De datiefval is het meest bekend bij Engelssprekenden als het geval van het indirecte object, en de meest voorkomende instantie van de indirect object is de persoon “aan of voor wie” iets wordt gegeven: “ik heb het boek aan haar gegeven”, “aan haar” zou in het datief zijnDit algemene gebruik geeft de kist zijn naam: het is de kist die betrekking heeft op geven. Het is echter meer bevredigend om de datiefase te beschouwen als het geval voor de persoon die (op een positieve of negatieve manier) geïnteresseerd is in een actie of activiteit, en de meest voorkomende (en meest nauwkeurige) vertaling van de datiefase is ” voor.” Bedenk: terwijl ik het boek geef, zou ik kunnen zeggen “voor jou”. Dit geeft aan dat zelfs in het idioom “Ik geef het boek aan jou”, het geven zelf echt “voor jou” is. De datief komt veel voor na werkwoorden die bepaalde soorten activiteiten aangeven: begunstigen, gehoorzamen, behagen, dienen, jaloers zijn, boos zijn, gratie verlenen, ordenen, enzovoort. Ga naar: Dative Case
De accusatief is het geval voor het directe object van transitieve werkwoorden, het interne object van elk werkwoord (maar vaak met intransitieve werkwoorden), voor uitdrukkingen die de omvang van de ruimte of de tijdsduur aangeven, en voor het object van bepaalde voorzetsels. Oorspronkelijk was het het geval dat het (eind) doel van een handeling aangaf. Ga naar: Accusative Case.

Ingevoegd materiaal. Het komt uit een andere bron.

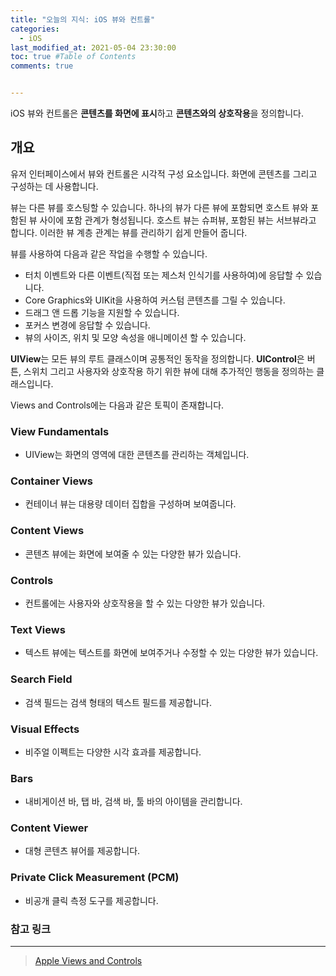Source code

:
 ```yaml
---
title: "오늘의 지식: iOS 뷰와 컨트롤"
categories: 
  - iOS
last_modified_at: 2021-05-04 23:30:00
toc: true #Table of Contents
comments: true


---
```


iOS 뷰와 컨트롤은 **콘텐츠를 화면에 표시**하고 **콘텐츠와의 상호작용**을 정의합니다.

## 개요

유저 인터페이스에서 뷰와 컨트롤은 시각적 구성 요소입니다. 화면에 콘텐츠를 그리고 구성하는 데 사용합니다.

뷰는 다른 뷰를 호스팅할 수 있습니다. 하나의 뷰가 다른 뷰에 포함되면 호스트 뷰와 포함된 뷰 사이에 포함 관계가 형성됩니다. 호스트 뷰는 슈퍼뷰, 포함된 뷰는 서브뷰라고 합니다. 이러한 뷰 계층 관계는 뷰를 관리하기 쉽게 만들어 줍니다.

뷰를 사용하여 다음과 같은 작업을 수행할 수 있습니다.

- 터치 이벤트와 다른 이벤트(직접 또는 제스처 인식기를 사용하여)에 응답할 수 있습니다.
- Core Graphics와 UIKit을 사용하여 커스텀 콘텐츠를 그릴 수 있습니다.
- 드래그 앤 드롭 기능을 지원할 수 있습니다.
- 포커스 변경에 응답할 수 있습니다.
- 뷰의 사이즈, 위치 및 모양 속성을 애니메이션 할 수 있습니다.

**UIView**는 모든 뷰의 루트 클래스이며 공통적인 동작을 정의합니다. **UIControl**은 버튼, 스위치 그리고 사용자와 상호작용 하기 위한 뷰에 대해 추가적인 행동을 정의하는 클래스입니다.

Views and Controls에는 다음과 같은 토픽이 존재합니다.

### View Fundamentals

- UIView는 화면의 영역에 대한 콘텐츠를 관리하는 객체입니다.

### Container Views

- 컨테이너 뷰는 대용량 데이터 집합을 구성하며 보여줍니다.

### Content Views

- 콘텐츠 뷰에는 화면에 보여줄 수 있는 다양한 뷰가 있습니다.

### Controls

- 컨트롤에는 사용자와 상호작용을 할 수 있는 다양한 뷰가 있습니다.

### Text Views

- 텍스트 뷰에는 텍스트를 화면에 보여주거나 수정할 수 있는 다양한 뷰가 있습니다.

### Search Field

- 검색 필드는 검색 형태의 텍스트 필드를 제공합니다.

### Visual Effects

- 비주얼 이펙트는 다양한 시각 효과를 제공합니다.

### Bars

- 내비게이션 바, 탭 바, 검색 바, 툴 바의 아이템을 관리합니다.

### Content Viewer

- 대형 콘텐츠 뷰어를 제공합니다.

### Private Click Measurement (PCM)

- 비공개 클릭 측정 도구를 제공합니다.

### 참고 링크

---

> [Apple Views and Controls](https://developer.apple.com/documentation/uikit/views_and_controls)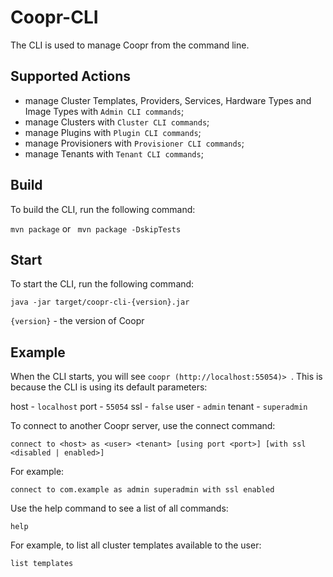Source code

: Coopr-CLI
==================

 The CLI is used to manage Coopr from the command line.

## Supported Actions

 - manage Cluster Templates, Providers, Services, Hardware Types and Image Types with ```Admin CLI commands```;
 - manage Clusters with ```Cluster CLI commands```;
 - manage Plugins with ```Plugin CLI commands```;
 - manage Provisioners with ```Provisioner CLI commands```;
 - manage Tenants with ```Tenant CLI commands```; 

## Build
 
 To build the CLI, run the following command:
 
 ```mvn package``` or ``` mvn package -DskipTests```

## Start

 To start the CLI, run the following command:
 
 ```java -jar target/coopr-cli-{version}.jar```
 
 ```{version}``` - the version of Coopr    
       
## Example
   
 When the CLI starts, you will see ```coopr (http://localhost:55054)> ```. 
 This is because the CLI is using its default parameters: 
 
  host - ```localhost```
  port - ```55054```
  ssl - ```false```
  user - ```admin```
  tenant - ```superadmin```
  
 To connect to another Coopr server, use the connect command:
 
 ```connect to <host> as <user> <tenant> [using port <port>] [with ssl <disabled | enabled>]```
 
 For example:
 
 ```connect to com.example as admin superadmin with ssl enabled```
 
 Use the help command to see a list of all commands:
  
 ```help```
 
 For example, to list all cluster templates available to the user:
 
 ```list templates```
 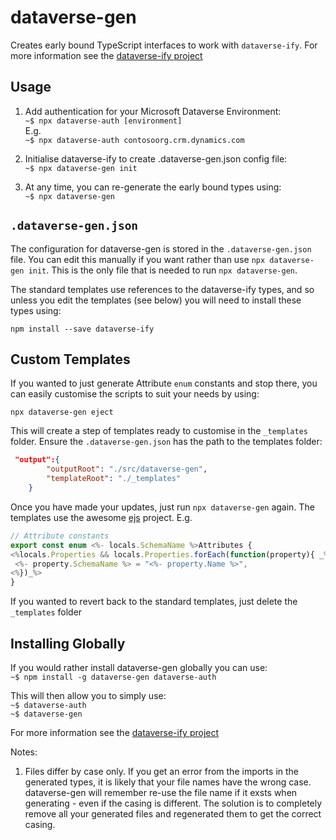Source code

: # dataverse-gen

Creates early bound TypeScript interfaces to work with `dataverse-ify`.
For more information see the [dataverse-ify project](https://github.com/scottdurow/dataverse-ify/wiki)

## Usage

1.  Add authentication for your Microsoft Dataverse Environment:\
`~$ npx dataverse-auth [environment]`\
E.g.\
`~$ npx dataverse-auth contosoorg.crm.dynamics.com`

1. Initialise dataverse-ify to create .dataverse-gen.json config file:\
`~$ npx dataverse-gen init`

1. At any time, you can re-generate the early bound types using:\
`~$ npx dataverse-gen`

## `.dataverse-gen.json`
The configuration for dataverse-gen is stored in the `.dataverse-gen.json` file. You can edit this manually if you want rather than use `npx dataverse-gen init`.  This is the only file that is needed to run `npx dataverse-gen`.

The standard templates use references to the dataverse-ify types, and so unless you edit the templates (see below) you will need to install these types using:

```shell
npm install --save dataverse-ify
```
## Custom Templates
If you wanted to just generate Attribute `enum` constants and stop there, you can easily customise the scripts to suit your needs by using:

```shell
npx dataverse-gen eject
```

This will create a step of templates ready to customise in the `_templates` folder.
Ensure the `.dataverse-gen.json` has the path to the templates folder:
```json
 "output":{
        "outputRoot": "./src/dataverse-gen",
        "templateRoot": "./_templates"
    }
```
Once you have made your updates, just run `npx dataverse-gen` again. The templates use the awesome [ejs](https://ejs.co/) project. E.g.

```typescript
// Attribute constants
export const enum <%- locals.SchemaName %>Attributes {
<%locals.Properties && locals.Properties.forEach(function(property){ _%>
 <%- property.SchemaName %> = "<%- property.Name %>",
<%})_%>
}
```

If you wanted to revert back to the standard templates, just delete the  `_templates` folder
## Installing Globally
If you would rather install dataverse-gen globally you can use:\
`~$ npm install -g dataverse-gen dataverse-auth`

This will then allow you to simply use:\
`~$ dataverse-auth`\
`~$ dataverse-gen`

For more information see the [dataverse-ify project](https://github.com/scottdurow/dataverse-ify/wiki)

Notes:
1. Files differ by case only. If you get an error from the imports in the generated types, it is likely that your file names have the wrong case. dataverse-gen will remember re-use the file name if it exsts when generating - even if the casing is different. The solution is to completely remove all your generated files and regenerated them to get the correct casing.

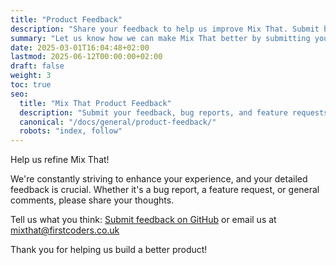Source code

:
```yaml
---
title: "Product Feedback"
description: "Share your feedback to help us improve Mix That. Submit bug reports, feature requests, or general comments."
summary: "Let us know how we can make Mix That better by submitting your feedback."
date: 2025-03-01T16:04:48+02:00
lastmod: 2025-06-12T00:00:00+02:00
draft: false
weight: 3
toc: true
seo:
  title: "Mix That Product Feedback"
  description: "Submit your feedback, bug reports, and feature requests to help us improve Mix That."
  canonical: "/docs/general/product-feedback/"
  robots: "index, follow"
---
```


Help us refine Mix That!

We're constantly striving to enhance your experience, and your detailed feedback is crucial. Whether it's a bug report, a feature request, or general comments, please share your thoughts.

Tell us what you think: [Submit feedback on GitHub](https://github.com/firstcoders/mixthat) or email us at [mixthat@firstcoders.co.uk](mailto:mixthat@firstcoders.co.uk)

Thank you for helping us build a better product!
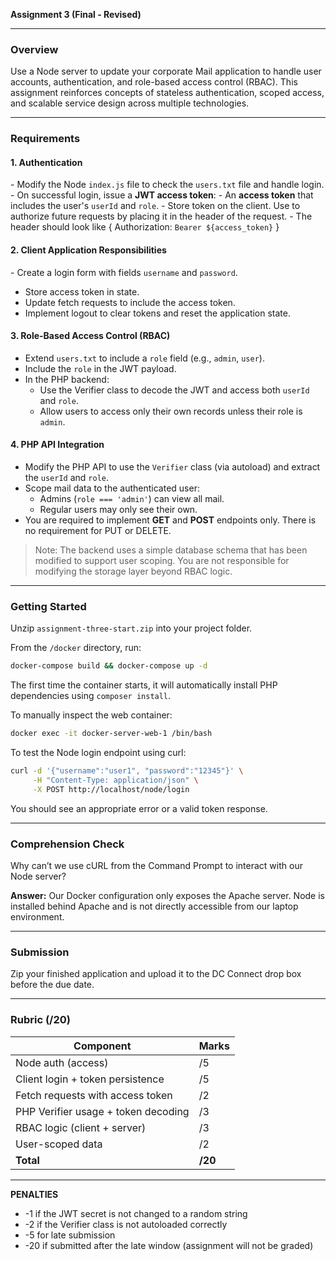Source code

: **Assignment 3 (Final - Revised)**

---

### Overview

Use a Node server to update your corporate Mail application to handle user accounts, authentication, and role-based access control (RBAC). This assignment reinforces concepts of stateless authentication, scoped access, and scalable service design across multiple technologies.

---

### Requirements

#### 1. **Authentication**
️- Modify the Node `index.js` file to check the `users.txt` file and handle login.
️- On successful login, issue a **JWT access token**:
️- An **access token** that includes the user's `userId` and `role`.
️- Store token on the client. Use to authorize future requests by placing it in the header of the request.
️- The header should look like { Authorization: `Bearer ${access_token}` }

#### 2. **Client Application Responsibilities**
️- Create a login form with fields `username` and `password`.
- Store access token in state.
- Update fetch requests to include the access token.
- Implement logout to clear tokens and reset the application state.

#### 3. **Role-Based Access Control (RBAC)**
- Extend `users.txt` to include a `role` field (e.g., `admin`, `user`).
- Include the `role` in the JWT payload.
- In the PHP backend:
  - Use the Verifier class to decode the JWT and access both `userId` and `role`.
  - Allow users to access only their own records unless their role is `admin`.

#### 4. **PHP API Integration**
- Modify the PHP API to use the `Verifier` class (via autoload) and extract the `userId` and `role`.
- Scope mail data to the authenticated user:
  - Admins (`role === 'admin'`) can view all mail.
  - Regular users may only see their own.
- You are required to implement **GET** and **POST** endpoints only. There is no requirement for PUT or DELETE.

> Note: The backend uses a simple database schema that has been modified to support user scoping. You are not responsible for modifying the storage layer beyond RBAC logic.

---

### Getting Started

Unzip `assignment-three-start.zip` into your project folder.

From the `/docker` directory, run:

```bash
docker-compose build && docker-compose up -d
```

The first time the container starts, it will automatically install PHP dependencies using `composer install`.

To manually inspect the web container:

```bash
docker exec -it docker-server-web-1 /bin/bash
```

To test the Node login endpoint using curl:

```bash
curl -d '{"username":"user1", "password":"12345"}' \
     -H "Content-Type: application/json" \
     -X POST http://localhost/node/login
```

You should see an appropriate error or a valid token response.

---

### Comprehension Check

Why can’t we use cURL from the Command Prompt to interact with our Node server?

**Answer:** Our Docker configuration only exposes the Apache server. Node is installed behind Apache and is not directly accessible from our laptop environment.

---

### Submission

Zip your finished application and upload it to the DC Connect drop box before the due date.

---

### Rubric (/20)

| Component                              | Marks |
|----------------------------------------|-------|
| Node auth (access)                     | /5    |
| Client login + token persistence       | /5    |
| Fetch requests with access token       | /2    |
| PHP Verifier usage + token decoding    | /3    |
| RBAC logic (client + server)           | /3    |
| User-scoped data                       | /2    |
| **Total**                              | **/20** |

---

**PENALTIES**

- -1 if the JWT secret is not changed to a random string
- -2 if the Verifier class is not autoloaded correctly
- -5 for late submission
- -20 if submitted after the late window (assignment will not be graded)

De ablative case is de meest complexe casus in het Latijn. Het kan op zichzelf worden gebruikt of als voorwerp van voorzetsels en het wordt gewoonlijk gebruikt om (met of zonder de hulp van een voorzetsel) ideeën uit te drukken die in het Engels zijn vertaald met de voorzetsels ‘van’ (dat wil zeggen een idee van scheiding en oorsprong) , “met” en “door” (dat wil zeggen, een idee van instrumentaliteit of associatie), en “in” (dat wil zeggen, een idee van plaats waar of tijd wanneer). Ga naar: Ablative Case.

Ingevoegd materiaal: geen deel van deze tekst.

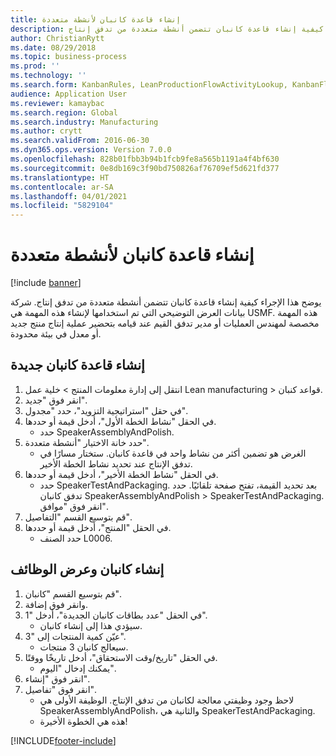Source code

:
 ```yaml
---
title: إنشاء قاعدة كانبان لأنشطة متعددة
description: يوضح هذا الإجراء كيفية إنشاء قاعدة كانبان تتضمن أنشطة متعددة من تدفق إنتاج.
author: ChristianRytt
ms.date: 08/29/2018
ms.topic: business-process
ms.prod: ''
ms.technology: ''
ms.search.form: KanbanRules, LeanProductionFlowActivityLookup, KanbanFlowSelection, InventItemIdLookupSimple, KanbanCreateScheduled, Kanban
audience: Application User
ms.reviewer: kamaybac
ms.search.region: Global
ms.search.industry: Manufacturing
ms.author: crytt
ms.search.validFrom: 2016-06-30
ms.dyn365.ops.version: Version 7.0.0
ms.openlocfilehash: 828b01fbb3b94b1fcb9fe8a565b1191a4f4bf630
ms.sourcegitcommit: 0e8db169c3f90bd750826af76709ef5d621fd377
ms.translationtype: HT
ms.contentlocale: ar-SA
ms.lasthandoff: 04/01/2021
ms.locfileid: "5829104"
---
```

# <a name="create-a-kanban-rule-for-multiple-activities"></a>إنشاء قاعدة كانبان لأنشطة متعددة

[!include [banner](../../includes/banner.md)]

يوضح هذا الإجراء كيفية إنشاء قاعدة كانبان تتضمن أنشطة متعددة من تدفق إنتاج. شركة بيانات العرض التوضيحي التي تم استخدامها لإنشاء هذه المهمة هي USMF.‬ هذه المهمة مخصصة لمهندس العمليات أو مدير تدفق القيم عند قيامه بتحضير عملية إنتاج منتج جديد أو معدل في بيئة محدودة.


## <a name="create-a-new-kanban-rule"></a>إنشاء قاعدة كانبان جديدة
1. انتقل إلى إدارة معلومات المنتج‬ > خلية عمل Lean manufacturing > قواعد كنبان.
2. انقر فوق "جديد".
3. في حقل "استراتيجية التزويد"، حدد "مجدول".
4. في الحقل "نشاط الخطة الأول"، أدخل قيمة أو حددها.
    * حدد SpeakerAssemblyAndPolish.  
5. حدد خانة الاختيار "أنشطة متعددة".
    * الغرض هو تضمين أكثر من نشاط واحد في قاعدة كانبان. ستختار مسارًا في تدفق الإنتاج عند تحديد نشاط الخطة الأخير.  
6. في الحقل "نشاط الخطة الأخير‬"، أدخل قيمة أو حددها.
    * حدد SpeakerTestAndPackaging. بعد تحديد القيمة، تفتح صفحة تلقائيًا. حدد تدفق كانبان SpeakerAssemblyAndPolish > SpeakerTestAndPackaging. انقر فوق "موافق".  
7. قم بتوسيع القسم "التفاصيل".
8. في الحقل "المنتج"، أدخل قيمة أو حددها.
    * حدد الصنف L0006.  

## <a name="create-kanban-and-view-jobs"></a>إنشاء كانبان وعرض الوظائف
1. قم بتوسيع القسم "كانبان".
2. وانقر فوق إضافة.
3. في الحقل "عدد بطاقات كانبان الجديدة‬"، أدخل "1".
    * سيؤدي هذا إلى إنشاء كانبان.  
4. عيّن كمية المنتجات إلى "3".
    * سيعالج كانبان 3 منتجات.  
5. في الحقل "‏‫تاريخ/وقت الاستحقاق‬"، أدخل تاريخًا ووقتًا.
    * يمكنك إدخال "اليوم".  
6. انقر فوق "إنشاء".
7. انقر فوق "تفاصيل".
    * لاحظ وجود وظيفتي معالجة لكانبان من تدفق الإنتاج. الوظيفة الأولى هي SpeakerAssemblyAndPolish، والثانية هي SpeakerTestAndPackaging.  
    * هذه هي الخطوة الأخيرة!  



[!INCLUDE[footer-include](../../../includes/footer-banner.md)]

De vocative case levert weinig problemen op voor Engelssprekenden. Het is meestal hetzelfde als de nominatief, zoals in het Engels, en wordt gebruikt wanneer u iemand rechtstreeks aanspreekt. De uitzonderingen op de regel dat de vocatief hetzelfde is als de nominatief, worden samengevat in de zin, Marce mi fili, wat de vocatief is voor Marcus meus filius, en het is een handige manier om te onthouden dat alle tweede verbuigingsnaamwoorden in -us hebben een vocatief in -e, dat de vocatief van meus mi is, en dat alle 2e verbuiging zelfstandige naamwoorden in -ius een vocatief in -i hebben.

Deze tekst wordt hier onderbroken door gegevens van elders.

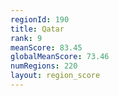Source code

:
 ```yaml
---
regionId: 190
title: Qatar
rank: 9
meanScore: 83.45
globalMeanScore: 73.46
numRegions: 220
layout: region_score
---
```

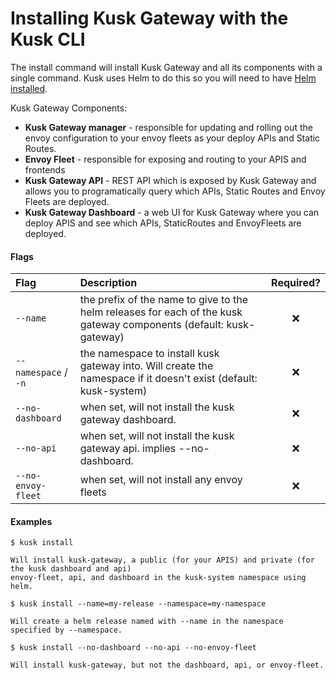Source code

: # Installing Kusk Gateway with the Kusk CLI

The install command will install Kusk Gateway and all its components with a single command. 
Kusk uses Helm to do this so you will need to have [Helm installed](https://helm.sh/docs/intro/install/).

Kusk Gateway Components:

* **Kusk Gateway manager** - responsible for updating and rolling out the envoy configuration to your envoy fleets as your deploy APIs and Static Routes.
* **Envoy Fleet** - responsible for exposing and routing to your APIS and frontends
* **Kusk Gateway API** - REST API which is exposed by Kusk Gateway and allows you to programatically query which APIs, Static Routes and Envoy Fleets are deployed.
* **Kusk Gateway Dashboard** - a web UI for Kusk Gateway where you can deploy APIS and see which APIs, StaticRoutes and EnvoyFleets are deployed.

#### Flags
| Flag                 | Description                                                                                                         | Required? |
|:---------------------|:--------------------------------------------------------------------------------------------------------------------|:---------:|
| `--name`             | the prefix of the name to give to the helm releases for each of the kusk gateway components (default: kusk-gateway) |     ❌     |
| `--namespace` / `-n` | the namespace to install kusk gateway into. Will create the namespace if it doesn't exist (default: kusk-system)    |     ❌     |
| `--no-dashboard`     | when set, will not install the kusk gateway dashboard.                                                              |     ❌     |
| `--no-api`           | when set, will not install the kusk gateway api. implies --no-dashboard.                                            |     ❌     |
| `--no-envoy-fleet`   | when set, will not install any envoy fleets                                                                         |     ❌     |

#### Examples
```
$ kusk install

Will install kusk-gateway, a public (for your APIS) and private (for the kusk dashboard and api) 
envoy-fleet, api, and dashboard in the kusk-system namespace using helm.

$ kusk install --name=my-release --namespace=my-namespace

Will create a helm release named with --name in the namespace specified by --namespace.

$ kusk install --no-dashboard --no-api --no-envoy-fleet

Will install kusk-gateway, but not the dashboard, api, or envoy-fleet.
```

Latijn had ook een locatief geval, maar enkele van de vormen zijn nog steeds gebruikt in Klassiek Latijn. De locatieve naamval wordt gebruikt om “plaats waar” aan te duiden en wordt voornamelijk gevonden met de namen van steden, dorpen en kleine eilanden. (Eigenlijk zijn deze drie plaatsen allemaal hetzelfde, aangezien het eiland klein genoeg moet zijn om genoemd te worden naar de enige stad of stad erop; als er twee steden zijn, gebruik je veel in + Ablative. De formulieren voor de Locatief zijn de hetzelfde als de genitief in de 1e en 2e Declatie Enkelvoud en hetzelfde als de Ablatief in de 3e Declatie Enkelvoud. Steden (zoals Athene, Athene) waarvan de vorm meervoud is, nemen hun locatieve vormen aan van het Ablatief meervoud in alle verbuigingen. Andere locatieve vormen zijn : domi, humi, belli, militiae en ruri.